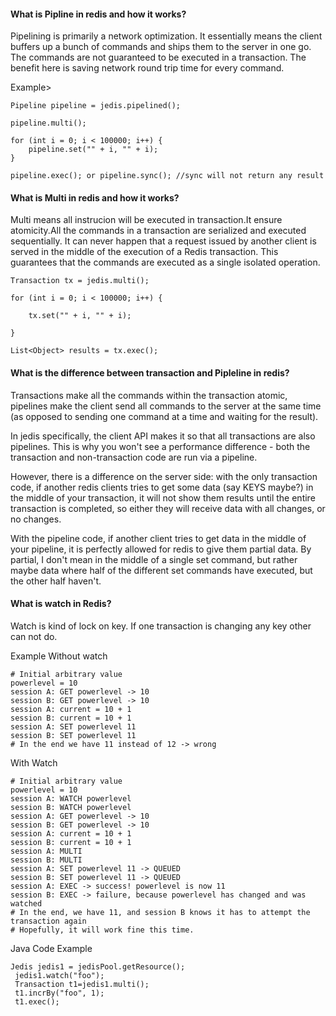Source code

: #### What is Pipline in redis and how it works?

Pipelining is primarily a network optimization. It essentially means the client buffers up a bunch of commands and 
ships them to the server in one go. The commands are not guaranteed to be executed in a transaction. The benefit 
here is saving network round  trip time for every command.


Example>

```
Pipeline pipeline = jedis.pipelined();

pipeline.multi();

for (int i = 0; i < 100000; i++) { 
    pipeline.set("" + i, "" + i); 
}

pipeline.exec(); or pipeline.sync(); //sync will not return any result
```


#### What is Multi in redis and how it works?

Multi means all instrucion will be executed in transaction.It ensure atomicity.All the commands in a transaction are 
serialized and executed sequentially. It can never happen that a request issued by another client is served in 
the middle of the execution of a Redis transaction. This guarantees that the commands are executed as a single isolated 
operation.

```
Transaction tx = jedis.multi();

for (int i = 0; i < 100000; i++) { 

    tx.set("" + i, "" + i); 

}

List<Object> results = tx.exec();
```


#### What is the difference between transaction and Pipleline in redis?

Transactions make all the commands within the transaction atomic, pipelines make the client send all commands to
the server at the same time (as opposed to sending one command at a time and waiting for the result).

In jedis specifically, the client API makes it so that all transactions are also pipelines. This is why you won't
see a performance difference - both the transaction and non-transaction code are run via a pipeline.

However, there is a difference on the server side: with the only transaction code, if another redis clients tries 
to get some data (say KEYS maybe?) in the middle of your transaction, it will not show them results until the entire 
transaction is completed, so either they will receive data with all changes, or no changes.

With the pipeline code, if another client tries to get data in the middle of your pipeline, it is perfectly allowed 
for redis to give them partial data. By partial, I don't mean in the middle of a single set command, but rather maybe 
data where half of the different set commands have executed, but the other half haven't.

#### What is watch in Redis?
Watch is kind of lock on key. If one transaction is changing any key other can not do.

Example Without watch
```
# Initial arbitrary value
powerlevel = 10
session A: GET powerlevel -> 10
session B: GET powerlevel -> 10
session A: current = 10 + 1
session B: current = 10 + 1
session A: SET powerlevel 11
session B: SET powerlevel 11
# In the end we have 11 instead of 12 -> wrong
```

With Watch

```
# Initial arbitrary value
powerlevel = 10
session A: WATCH powerlevel
session B: WATCH powerlevel
session A: GET powerlevel -> 10
session B: GET powerlevel -> 10
session A: current = 10 + 1
session B: current = 10 + 1
session A: MULTI
session B: MULTI
session A: SET powerlevel 11 -> QUEUED
session B: SET powerlevel 11 -> QUEUED
session A: EXEC -> success! powerlevel is now 11
session B: EXEC -> failure, because powerlevel has changed and was watched
# In the end, we have 11, and session B knows it has to attempt the transaction again
# Hopefully, it will work fine this time.
```


Java Code Example

```
Jedis jedis1 = jedisPool.getResource();
 jedis1.watch("foo");
 Transaction t1=jedis1.multi();	  		  	 
 t1.incrBy("foo", 1);
 t1.exec();
```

--*--

▸ Task instructions
From the records above, extract exactly and only the lines that begin at the line with "see a performance" and stop after the line with "However, there is".

▸ Answer space
see a performance difference - both the transaction and non-transaction code are run via a pipeline.

However, there is a difference on the server side: with the only transaction code, if another redis clients tries 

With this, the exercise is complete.